Smith also dismissed the brochure's use of the term "major candidate," which apparently excludes former Arkansas governor Mike Huckabee, who poses a challenge to Romney with his recent strides among religious conservatives, most notably in Iowa.
Romney dropped a mailing in Iowa about gay marriage this week that also excludes Huckabee.
"You can't say before any election has been held anywhere who is and who isn't a major candidate," Smith said. "I find the use of that term rather offensive."
Former Arkansas governor Mike Huckabee, a staunch abortion rights opponent, said at a campaign stop in South Carolina on Saturday that he too supports an amendment banning abortion.
"Long before he was even pro-life, I was pushing the Human Life Amendment," Huckabee said. "Where Mitt comes up with that, I have no idea. You'll have to ask him how he can manufacture such ideas."
Huckabee, along with former Tennessee senator Fred Thompson and Arizona Sen. John McCain, have all campaigned in South Carolina in recent days.
Asked about the mailer, all three blasted Romney for his past support for abortion rights, with Thompson on Saturday going so far as to call Romney "one of the most adamant pro-choice advocates that I had ever seen."
Thompson, who supports overturning Roe vs.

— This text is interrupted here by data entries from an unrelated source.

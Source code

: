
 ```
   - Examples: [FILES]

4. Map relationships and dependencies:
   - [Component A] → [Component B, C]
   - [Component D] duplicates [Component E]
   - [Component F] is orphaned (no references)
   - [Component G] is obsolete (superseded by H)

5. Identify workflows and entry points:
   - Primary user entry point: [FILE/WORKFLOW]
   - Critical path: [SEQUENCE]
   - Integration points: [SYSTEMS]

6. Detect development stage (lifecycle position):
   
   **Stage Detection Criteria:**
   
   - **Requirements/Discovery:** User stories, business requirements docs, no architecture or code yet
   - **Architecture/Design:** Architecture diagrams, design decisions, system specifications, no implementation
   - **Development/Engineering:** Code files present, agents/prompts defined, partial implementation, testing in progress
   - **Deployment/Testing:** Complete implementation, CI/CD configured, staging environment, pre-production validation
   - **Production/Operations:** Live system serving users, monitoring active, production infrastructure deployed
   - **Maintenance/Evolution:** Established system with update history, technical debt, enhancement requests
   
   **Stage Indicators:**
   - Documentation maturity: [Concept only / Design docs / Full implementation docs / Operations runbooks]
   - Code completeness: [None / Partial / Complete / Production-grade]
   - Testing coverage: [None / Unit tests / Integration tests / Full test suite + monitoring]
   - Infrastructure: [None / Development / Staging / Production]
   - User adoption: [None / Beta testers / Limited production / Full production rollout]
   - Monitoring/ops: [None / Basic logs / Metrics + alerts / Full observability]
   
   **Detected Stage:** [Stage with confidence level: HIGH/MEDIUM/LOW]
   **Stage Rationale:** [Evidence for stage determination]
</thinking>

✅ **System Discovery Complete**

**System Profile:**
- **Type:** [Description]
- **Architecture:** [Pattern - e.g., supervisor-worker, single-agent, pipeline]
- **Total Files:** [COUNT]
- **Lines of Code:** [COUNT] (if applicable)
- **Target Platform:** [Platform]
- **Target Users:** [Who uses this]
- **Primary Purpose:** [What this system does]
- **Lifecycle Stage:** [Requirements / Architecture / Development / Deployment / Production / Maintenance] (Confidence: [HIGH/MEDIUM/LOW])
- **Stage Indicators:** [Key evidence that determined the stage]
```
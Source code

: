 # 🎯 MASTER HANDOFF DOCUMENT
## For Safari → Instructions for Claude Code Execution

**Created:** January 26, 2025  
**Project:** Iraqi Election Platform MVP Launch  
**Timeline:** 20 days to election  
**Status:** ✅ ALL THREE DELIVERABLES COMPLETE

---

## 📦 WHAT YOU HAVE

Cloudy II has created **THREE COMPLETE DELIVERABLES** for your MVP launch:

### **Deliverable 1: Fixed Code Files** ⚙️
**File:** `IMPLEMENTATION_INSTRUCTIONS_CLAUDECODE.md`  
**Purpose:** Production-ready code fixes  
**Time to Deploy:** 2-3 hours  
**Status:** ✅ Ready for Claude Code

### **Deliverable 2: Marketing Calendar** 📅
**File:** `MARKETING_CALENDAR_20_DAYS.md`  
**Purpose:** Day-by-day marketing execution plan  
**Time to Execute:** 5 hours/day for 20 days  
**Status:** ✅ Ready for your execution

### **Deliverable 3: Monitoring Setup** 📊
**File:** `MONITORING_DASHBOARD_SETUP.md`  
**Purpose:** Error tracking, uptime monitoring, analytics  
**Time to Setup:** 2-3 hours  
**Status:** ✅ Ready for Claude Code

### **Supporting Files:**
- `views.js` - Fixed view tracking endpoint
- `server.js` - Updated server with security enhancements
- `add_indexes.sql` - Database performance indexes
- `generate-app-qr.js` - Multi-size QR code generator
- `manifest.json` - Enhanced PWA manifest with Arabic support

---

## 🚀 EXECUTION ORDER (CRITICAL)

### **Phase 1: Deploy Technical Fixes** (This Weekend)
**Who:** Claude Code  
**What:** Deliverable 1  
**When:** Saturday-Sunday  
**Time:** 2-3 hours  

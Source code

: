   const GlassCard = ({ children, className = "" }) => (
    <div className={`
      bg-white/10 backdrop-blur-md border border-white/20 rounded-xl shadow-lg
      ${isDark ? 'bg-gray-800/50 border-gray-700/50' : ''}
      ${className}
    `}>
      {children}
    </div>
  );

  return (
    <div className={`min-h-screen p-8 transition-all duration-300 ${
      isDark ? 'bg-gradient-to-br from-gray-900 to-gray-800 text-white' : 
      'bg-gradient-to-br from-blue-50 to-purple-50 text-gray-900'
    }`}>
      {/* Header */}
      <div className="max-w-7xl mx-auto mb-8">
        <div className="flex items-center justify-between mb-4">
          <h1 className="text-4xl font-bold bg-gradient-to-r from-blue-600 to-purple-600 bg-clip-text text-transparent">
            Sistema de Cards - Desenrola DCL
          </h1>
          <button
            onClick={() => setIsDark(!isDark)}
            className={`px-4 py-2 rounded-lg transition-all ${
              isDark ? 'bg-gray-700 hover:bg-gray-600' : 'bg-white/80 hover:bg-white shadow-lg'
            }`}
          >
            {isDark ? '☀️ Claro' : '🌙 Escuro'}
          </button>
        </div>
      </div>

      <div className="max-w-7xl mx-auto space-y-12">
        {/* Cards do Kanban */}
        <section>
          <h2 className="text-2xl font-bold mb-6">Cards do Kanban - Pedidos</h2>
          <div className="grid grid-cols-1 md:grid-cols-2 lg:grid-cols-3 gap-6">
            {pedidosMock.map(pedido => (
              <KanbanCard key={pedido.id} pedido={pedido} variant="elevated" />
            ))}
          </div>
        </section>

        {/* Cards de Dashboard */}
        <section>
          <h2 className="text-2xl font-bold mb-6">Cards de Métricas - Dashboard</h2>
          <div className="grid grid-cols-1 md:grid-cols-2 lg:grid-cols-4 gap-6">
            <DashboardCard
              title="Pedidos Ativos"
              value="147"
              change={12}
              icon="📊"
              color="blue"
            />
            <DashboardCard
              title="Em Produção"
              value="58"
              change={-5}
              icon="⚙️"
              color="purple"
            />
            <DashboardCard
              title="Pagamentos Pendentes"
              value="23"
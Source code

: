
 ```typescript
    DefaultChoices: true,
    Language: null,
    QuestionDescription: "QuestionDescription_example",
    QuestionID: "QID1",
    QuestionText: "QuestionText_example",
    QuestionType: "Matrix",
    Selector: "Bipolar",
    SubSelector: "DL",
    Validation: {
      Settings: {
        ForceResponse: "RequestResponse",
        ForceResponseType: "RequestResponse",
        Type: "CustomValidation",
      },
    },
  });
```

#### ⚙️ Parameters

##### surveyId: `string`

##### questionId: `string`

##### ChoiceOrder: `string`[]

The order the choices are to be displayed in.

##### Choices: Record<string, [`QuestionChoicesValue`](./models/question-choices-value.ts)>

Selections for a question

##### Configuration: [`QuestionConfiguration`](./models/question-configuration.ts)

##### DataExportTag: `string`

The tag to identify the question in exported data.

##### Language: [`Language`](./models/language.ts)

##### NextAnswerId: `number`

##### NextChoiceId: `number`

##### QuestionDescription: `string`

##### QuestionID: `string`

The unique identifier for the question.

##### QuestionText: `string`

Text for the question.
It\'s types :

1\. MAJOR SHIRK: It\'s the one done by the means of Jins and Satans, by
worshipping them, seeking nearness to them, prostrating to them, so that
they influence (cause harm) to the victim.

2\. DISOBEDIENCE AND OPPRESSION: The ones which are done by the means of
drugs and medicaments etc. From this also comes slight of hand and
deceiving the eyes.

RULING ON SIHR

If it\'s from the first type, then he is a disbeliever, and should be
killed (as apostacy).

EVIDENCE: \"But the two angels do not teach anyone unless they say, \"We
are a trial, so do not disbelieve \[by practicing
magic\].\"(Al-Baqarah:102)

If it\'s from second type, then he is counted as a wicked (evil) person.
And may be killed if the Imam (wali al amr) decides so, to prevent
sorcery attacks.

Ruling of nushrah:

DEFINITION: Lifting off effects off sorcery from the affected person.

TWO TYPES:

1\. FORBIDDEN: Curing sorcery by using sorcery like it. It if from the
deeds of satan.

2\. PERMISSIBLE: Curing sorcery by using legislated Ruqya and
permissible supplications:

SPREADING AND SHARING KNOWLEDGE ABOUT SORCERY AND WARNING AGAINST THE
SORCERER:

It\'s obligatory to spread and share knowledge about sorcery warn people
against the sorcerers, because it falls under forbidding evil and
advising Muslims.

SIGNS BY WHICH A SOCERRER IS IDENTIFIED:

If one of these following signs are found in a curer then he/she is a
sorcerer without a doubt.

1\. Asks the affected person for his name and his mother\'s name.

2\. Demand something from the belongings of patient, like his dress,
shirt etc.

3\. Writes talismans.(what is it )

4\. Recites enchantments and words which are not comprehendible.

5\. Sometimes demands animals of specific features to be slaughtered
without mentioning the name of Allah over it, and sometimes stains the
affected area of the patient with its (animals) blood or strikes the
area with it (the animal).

Wade and letting states decide their own abortion laws, does not support a constitutional amendment banning abortion.
McCain said Tuesday in South Carolina that he does support an amendment, and that Romney's mail piece "is certainly dramatically different from his passionate defense of a woman's right to choose that used to be his position both verbally and in writing."
McCain told ABC News last year that said he supports a constitutional amendment with exceptions for rape and incest, but that he is ultimately a federalist and isn't confident such an amendment will be passed.
The other leading Republican candidate, former New York City mayor Rudy Giuliani, is a supporter of abortion rights but has repeatedly said he will appoint "strict constructionist judges."